_Problem requirements_: Can you pull out each line of the data below that includes the word "figures"?
BEGIN Information given
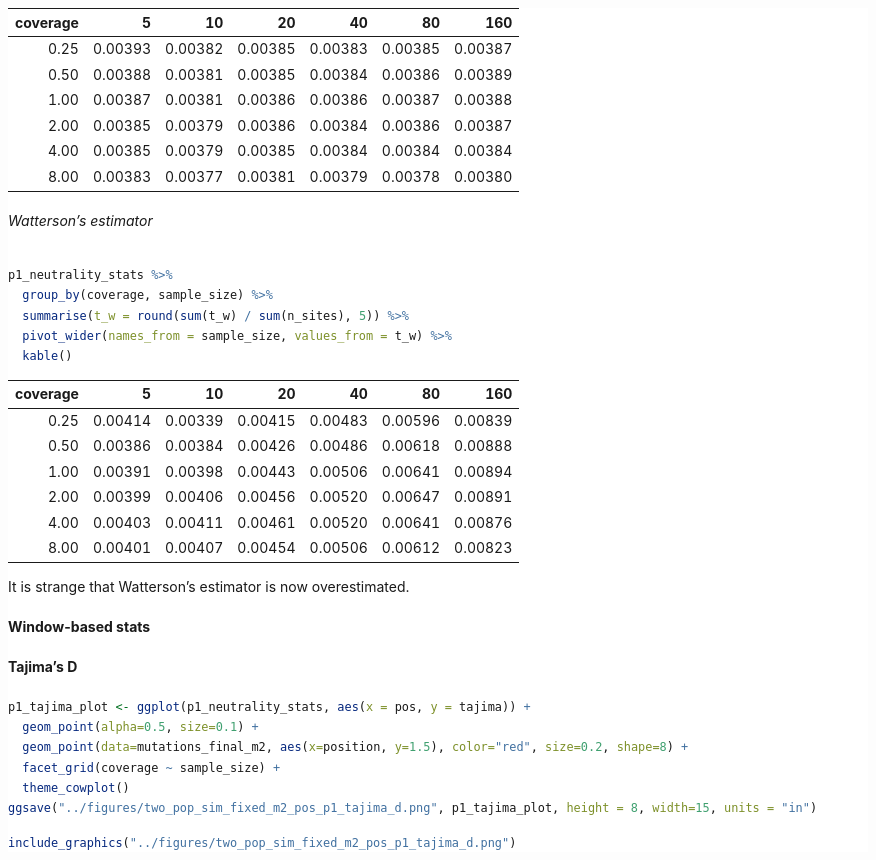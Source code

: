 | coverage |       5 |      10 |      20 |      40 |      80 |     160 |
| -------: | ------: | ------: | ------: | ------: | ------: | ------: |
|     0.25 | 0.00393 | 0.00382 | 0.00385 | 0.00383 | 0.00385 | 0.00387 |
|     0.50 | 0.00388 | 0.00381 | 0.00385 | 0.00384 | 0.00386 | 0.00389 |
|     1.00 | 0.00387 | 0.00381 | 0.00386 | 0.00386 | 0.00387 | 0.00388 |
|     2.00 | 0.00385 | 0.00379 | 0.00386 | 0.00384 | 0.00386 | 0.00387 |
|     4.00 | 0.00385 | 0.00379 | 0.00385 | 0.00384 | 0.00384 | 0.00384 |
|     8.00 | 0.00383 | 0.00377 | 0.00381 | 0.00379 | 0.00378 | 0.00380 |

###### Watterson’s estimator

``` r
p1_neutrality_stats %>%
  group_by(coverage, sample_size) %>%
  summarise(t_w = round(sum(t_w) / sum(n_sites), 5)) %>%
  pivot_wider(names_from = sample_size, values_from = t_w) %>% 
  kable()
```

| coverage |       5 |      10 |      20 |      40 |      80 |     160 |
| -------: | ------: | ------: | ------: | ------: | ------: | ------: |
|     0.25 | 0.00414 | 0.00339 | 0.00415 | 0.00483 | 0.00596 | 0.00839 |
|     0.50 | 0.00386 | 0.00384 | 0.00426 | 0.00486 | 0.00618 | 0.00888 |
|     1.00 | 0.00391 | 0.00398 | 0.00443 | 0.00506 | 0.00641 | 0.00894 |
|     2.00 | 0.00399 | 0.00406 | 0.00456 | 0.00520 | 0.00647 | 0.00891 |
|     4.00 | 0.00403 | 0.00411 | 0.00461 | 0.00520 | 0.00641 | 0.00876 |
|     8.00 | 0.00401 | 0.00407 | 0.00454 | 0.00506 | 0.00612 | 0.00823 |

It is strange that Watterson’s estimator is now overestimated.

#### Window-based stats

#### Tajima’s D

``` r
p1_tajima_plot <- ggplot(p1_neutrality_stats, aes(x = pos, y = tajima)) +
  geom_point(alpha=0.5, size=0.1) +
  geom_point(data=mutations_final_m2, aes(x=position, y=1.5), color="red", size=0.2, shape=8) +
  facet_grid(coverage ~ sample_size) +
  theme_cowplot()
ggsave("../figures/two_pop_sim_fixed_m2_pos_p1_tajima_d.png", p1_tajima_plot, height = 8, width=15, units = "in")
```

``` r
include_graphics("../figures/two_pop_sim_fixed_m2_pos_p1_tajima_d.png")
```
END Information given
_Written solution_:
ggsave("../figures/two_pop_sim_fixed_m2_pos_p1_tajima_d.png", p1_tajima_plot, height = 8, width=15, units = "in")
include_graphics("../figures/two_pop_sim_fixed_m2_pos_p1_tajima_d.png")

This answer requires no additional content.